Banks, a 39-year-old former automotive finance director with a checkered past, said he's still trying to wrap his head around his own success.
"I just started doing comedy in Virginia Beach in December 2010," he said, speaking by telephone from his new home in Harlem. "Less than a year later, I'm on TV. I've done 'Imus in the Morning' a few times, I've been on CNN with Don Lemon. I was at the kick off for Fashion Week this year. It's still weird. I'm still Dennis Banks."
Meanwhile, his character Felonious Munk is charging ahead at a seemingly magical pace. He's now doing three on-air commentaries a week on New York's WPIX-TV (Channel 11), the flagship station of The CW Network. He's doing stand-up comedy gigs from Brooklyn to Miami.
He also has plans to continue his "Stop It B!" YouTube video series. Those clips, which feature Felonious ranting about his pet peeves ranging from deluded amateur models to the high gasoline prices, proved to be the key to his ballooning audience.
Last summer, he recorded one of the profanity-drenched YouTube segments titled "Obama, pay your &*%$#% bills!" In it, he unleashed his frustration about the government's debt ceiling crisis.
"Yo, $14.6 trillion, b?" he said, making use of black street slang. "All my credit cards would have been cut off a long time before that." Staring straight into the camera, his rage seemed to grow with each sentence. "All I'm asking y'all to do is balance a budget ... This is something every American has to go through ever month ... Listen. You're the best and the brightest? Harvard? Yale? Brown? Cornell? This is what we put out? You should have gone to Norfolk State. You would have got the same education and you would have spent a lot less money."
Libertarian bloggers and Glenn Beck picked up on the piece and suddenly the clip attracted 300,000 views in one day. The clip's cumulative total of hits has now topped 1.8 million.
"Once Beck played it on his site, pretty much my life changed," Banks said. "That video alone literally changed everything for me. I went from local comedian to a national comedian."
Don Imus, whose show "Imus in the Morning" airs on the Fox Business network, interviewed him live on his program. In October, the National Review sent a reporter to Newport News to interview this new, black voice of conservatism.
The writer came away with the impression that Felonious Munk's world view doesn't easily fit in one political camp.
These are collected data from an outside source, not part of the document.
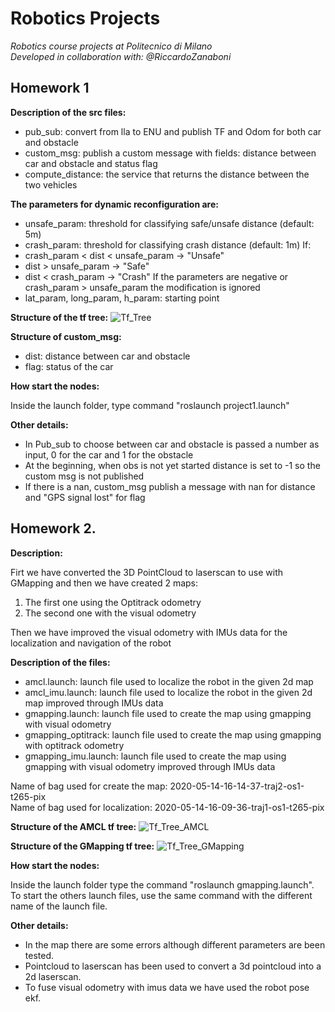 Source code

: # Robotics Projects

*Robotics course projects at Politecnico di Milano  
Developed in collaboration with: @RiccardoZanaboni*

## Homework 1

**Description of the src files:**
- pub_sub: convert from lla to ENU and publish TF and Odom for both car and obstacle
- custom_msg: publish a custom message with fields: distance between car and obstacle and status flag
- compute_distance: the service that returns the distance between the two vehicles 

**The parameters for dynamic reconfiguration are:**
- unsafe_param: threshold for classifying safe/unsafe distance (default: 5m)
- crash_param: threshold for classifying crash distance (default: 1m)
If: 
- crash_param < dist < unsafe_param -> "Unsafe"
- dist > unsafe_param -> "Safe"
- dist < crash_param -> "Crash"
If the parameters are negative or crash_param > unsafe_param the modification is ignored
- lat_param, long_param, h_param: starting point

**Structure of the tf tree:**
![Tf_Tree](https://user-images.githubusercontent.com/48442855/139583001-a40f63ef-d715-4dac-89f5-b673ee48c8bf.png)

**Structure of custom_msg:**
- dist: distance between car and obstacle
- flag: status of the car

**How start the nodes:**

Inside the launch folder, type command "roslaunch project1.launch"

**Other details:**
- In Pub_sub to choose between car and obstacle is passed a number as input, 0 for the car and 1 for the obstacle
- At the beginning, when obs is not yet started distance is set to -1 so the custom msg is not published
- If there is a nan, custom_msg publish a message with nan for distance and "GPS signal lost" for flag

## Homework 2.

**Description:**

Firt we have converted the 3D PointCloud to laserscan to use with GMapping and then we have created 2 maps:
1. The first one using the Optitrack odometry
2. The second one with the visual odometry  

Then we have improved the visual odometry with IMUs data for the localization and navigation of the robot

**Description of the files:**
- amcl.launch: launch file used to localize the robot in the given 2d map
- amcl_imu.launch: launch file used to localize the robot in the given 2d map improved through IMUs data
- gmapping.launch: launch file used to create the map using gmapping with visual odometry
- gmapping_optitrack: launch file used to create the map using gmapping with optitrack odometry
- gmapping_imu.launch: launch file used to create the map using gmapping with visual odometry improved through IMUs data

Name of bag used for create the map: 2020-05-14-16-14-37-traj2-os1-t265-pix  
Name of bag used for localization: 2020-05-14-16-09-36-traj1-os1-t265-pix

**Structure of the AMCL tf tree:**
![Tf_Tree_AMCL](https://user-images.githubusercontent.com/48442855/139583133-9e1d0614-b529-4d72-9356-2a71473e481d.png)

**Structure of the GMapping tf tree:**
![Tf_Tree_GMapping](https://user-images.githubusercontent.com/48442855/139583148-6803c5fd-da0e-4f05-b86f-1bff85e7cbdc.png)

**How start the nodes:**

Inside the launch folder type the command "roslaunch gmapping.launch".  
To start the others launch files, use the same command with the different name of the launch file.

**Other details:**
- In the map there are some errors although different parameters are been tested.
- Pointcloud to laserscan has been used to convert a 3d pointcloud into a 2d laserscan.
- To fuse visual odometry with imus data we have used the robot pose ekf.

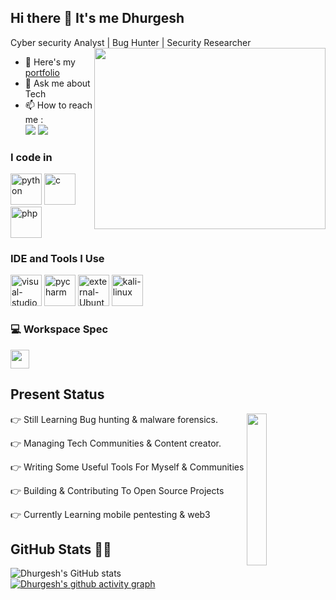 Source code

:## Hi there 👋 It's me Dhurgesh

Cyber security Analyst | Bug Hunter | Security Researcher
<img align="right" width="370" height="290" src="https://i.giphy.com/media/v1.Y2lkPTc5MGI3NjExMDJzbW9vMW96Y3h3NGduMXoxbzl6aHdlbXRudHUwMXZqM3lja3dicyZlcD12MV9pbnRlcm5hbF9naWZfYnlfaWQmY3Q9Zw/HoffxyN8ghVuw/giphy.gif">

- 🔭 Here's my [portfolio](https://dhurgesh.zeal.party)                                                 
- 💬 Ask me about Tech
- 📫 How to reach me :
<br /> [<img src="https://img.shields.io/badge/Instagram-E4405F?style=for-the-badge&logo=instagram&logoColor=white" />](https://www.instagram.com/dhurgesh_m.j/) [<img src="https://img.shields.io/badge/LinkedIn-0077B5?style=for-the-badge&logo=linkedin&logoColor=white" />](https://www.linkedin.com/in/dhurgesh-mj-439b802b2/)

### I code in
<img width="50" height="50" src="https://img.icons8.com/clouds/100/python.png" alt="python"/> <img width="50" height="50" src="https://img.icons8.com/cute-clipart/64/c.png" alt="c"/> <img width="50" height="50" src="https://img.icons8.com/dusk/64/php.png" alt="php"/> 
### IDE and Tools I Use
<img width="50" height="50" src="https://img.icons8.com/dusk/64/visual-studio.png" alt="visual-studio"/> <img width="50" height="50" src="https://img.icons8.com/plasticine/100/pycharm.png" alt="pycharm"/> <img width="50" height="50" src="https://img.icons8.com/external-those-icons-flat-those-icons/24/external-Ubuntu-logos-and-brands-those-icons-flat-those-icons.png" alt="external-Ubuntu-logos-and-brands-those-icons-flat-those-icons"/> <img width="50" height="50" src="https://img.icons8.com/plasticine/100/kali-linux.png" alt="kali-linux"/>
### 💻 Workspace Spec
<img height="30" src="https://img.shields.io/badge/Macbook-Pro_M2-ED1C24?style=for-the-badge&logo=apple&logoColor=white"/> 

<h2 id="present_status"> Present Status </h3>

<img width="25%" align='right' src="https://github.com/user-attachments/assets/9c826dd0-fd72-49ba-af60-e79f64344f59">

👉 Still Learning Bug hunting & malware forensics.

👉 Managing Tech Communities & Content creator.

👉 Writing Some Useful Tools For Myself & Communities

👉 Building & Contributing To Open Source Projects

👉 Currently Learning mobile pentesting & web3 
<h2 id="github_stats" align=''>GitHub Stats 👨‍💻</h2>
 
  ![Dhurgesh's GitHub stats](https://github-readme-stats.vercel.app/api?username=Dhurgesh-mj&theme=dark&show_icons=true&&hide=issues,contribs)
  [![Dhurgesh's github activity graph](https://github-readme-activity-graph.vercel.app/graph?username=Dhurgesh-mj&bg_color=f1c9fe&color=000000&line=000000&point=53d5fd&area=true&hide_border=true)](https://github.com/ashutosh00710/github-readme-activity-graph)

<br><br>

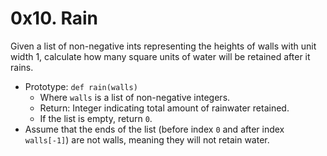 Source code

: # 0x10. Rain
Given a list of non-negative ints representing the heights of walls with unit width 1, calculate how many square units of water will be retained after it rains.
- Prototype: `def rain(walls)`
  - Where `walls` is a list of non-negative integers.
  - Return: Integer indicating total amount of rainwater retained.
  - If the list is empty, return `0`.
- Assume that the ends of the list (before index `0` and after index `walls[-1]`) are not walls, meaning they will not retain water.
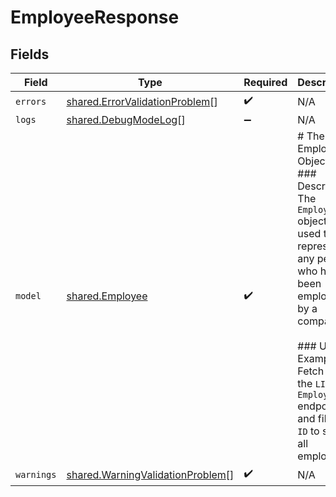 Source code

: # EmployeeResponse


## Fields

| Field                                                                                                                                                                                                                                | Type                                                                                                                                                                                                                                 | Required                                                                                                                                                                                                                             | Description                                                                                                                                                                                                                          |
| ------------------------------------------------------------------------------------------------------------------------------------------------------------------------------------------------------------------------------------ | ------------------------------------------------------------------------------------------------------------------------------------------------------------------------------------------------------------------------------------ | ------------------------------------------------------------------------------------------------------------------------------------------------------------------------------------------------------------------------------------ | ------------------------------------------------------------------------------------------------------------------------------------------------------------------------------------------------------------------------------------ |
| `errors`                                                                                                                                                                                                                             | [shared.ErrorValidationProblem](../../models/shared/errorvalidationproblem.md)[]                                                                                                                                                     | :heavy_check_mark:                                                                                                                                                                                                                   | N/A                                                                                                                                                                                                                                  |
| `logs`                                                                                                                                                                                                                               | [shared.DebugModeLog](../../models/shared/debugmodelog.md)[]                                                                                                                                                                         | :heavy_minus_sign:                                                                                                                                                                                                                   | N/A                                                                                                                                                                                                                                  |
| `model`                                                                                                                                                                                                                              | [shared.Employee](../../models/shared/employee.md)                                                                                                                                                                                   | :heavy_check_mark:                                                                                                                                                                                                                   | # The Employee Object<br/>### Description<br/>The `Employee` object is used to represent any person who has been employed by a company.<br/><br/>### Usage Example<br/>Fetch from the `LIST Employee` endpoint and filter by `ID` to show all employees. |
| `warnings`                                                                                                                                                                                                                           | [shared.WarningValidationProblem](../../models/shared/warningvalidationproblem.md)[]                                                                                                                                                 | :heavy_check_mark:                                                                                                                                                                                                                   | N/A                                                                                                                                                                                                                                  | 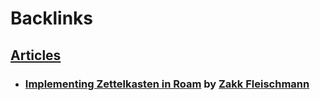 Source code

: 
# Backlinks
## [Articles](<Articles.md>)
- ### [Implementing Zettelkasten in Roam](https://www.roambrain.com/implementing-zettelkasten-in-roam/) by [Zakk Fleischmann](<Zakk Fleischmann.md>)

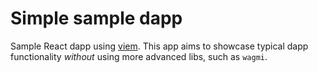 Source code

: # Simple sample dapp

Sample React dapp using [viem](https://viem.sh/). This app aims to showcase typical dapp functionality _without_ using more advanced libs, such as `wagmi`. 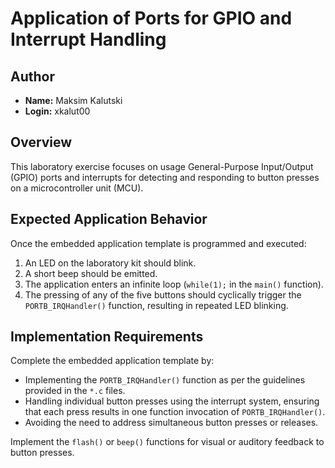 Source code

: # Application of Ports for GPIO and Interrupt Handling

## Author

- **Name:** Maksim Kalutski
- **Login:** xkalut00

## Overview
This laboratory exercise focuses on usage General-Purpose Input/Output (GPIO) ports and interrupts for detecting and responding to button presses on a microcontroller unit (MCU).

## Expected Application Behavior

Once the embedded application template is programmed and executed:
1. An LED on the laboratory kit should blink.
2. A short beep should be emitted.
3. The application enters an infinite loop (`while(1);` in the `main()` function).
4. The pressing of any of the five buttons should cyclically trigger the `PORTB_IRQHandler()` function, resulting in repeated LED blinking.

## Implementation Requirements

Complete the embedded application template by:
- Implementing the `PORTB_IRQHandler()` function as per the guidelines provided in the `*.c` files.
- Handling individual button presses using the interrupt system, ensuring that each press results in one function invocation of `PORTB_IRQHandler()`.
- Avoiding the need to address simultaneous button presses or releases.

Implement the `flash()` or `beep()` functions for visual or auditory feedback to button presses.
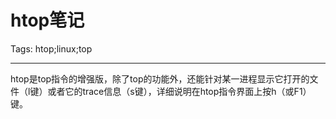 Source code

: # htop笔记
Tags: htop;linux;top

------

htop是top指令的增强版，除了top的功能外，还能针对某一进程显示它打开的文件（l键）或者它的trace信息（s键），详细说明在htop指令界面上按h（或F1）键。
"It's fantastically profane, and now and then wrongheaded, I think," wrote the magazine's Jay Nordlinger. "But it's something remarkable under the sun."
These days, Banks said some of the political right's enthusiasm for his commentary has died down a bit. He's OK with that.
He never had the desire to become the right's answer to liberal-leaning funny man Lewis Black.
"The right has figured out that I'm not going to be their black Republican poster boy," he said. "I'm not going to lean to any side. I don't favor anybody … That's just who I am. Arguments are always on a particular issue, never on a party line."
And while he loves politics, he's a comedian first and foremost.
"People say I'm a commentator on TV," Banks said. "I'm a comic. At the beginning of the day and the end of the day, I'm still a comic. It's all funny to me."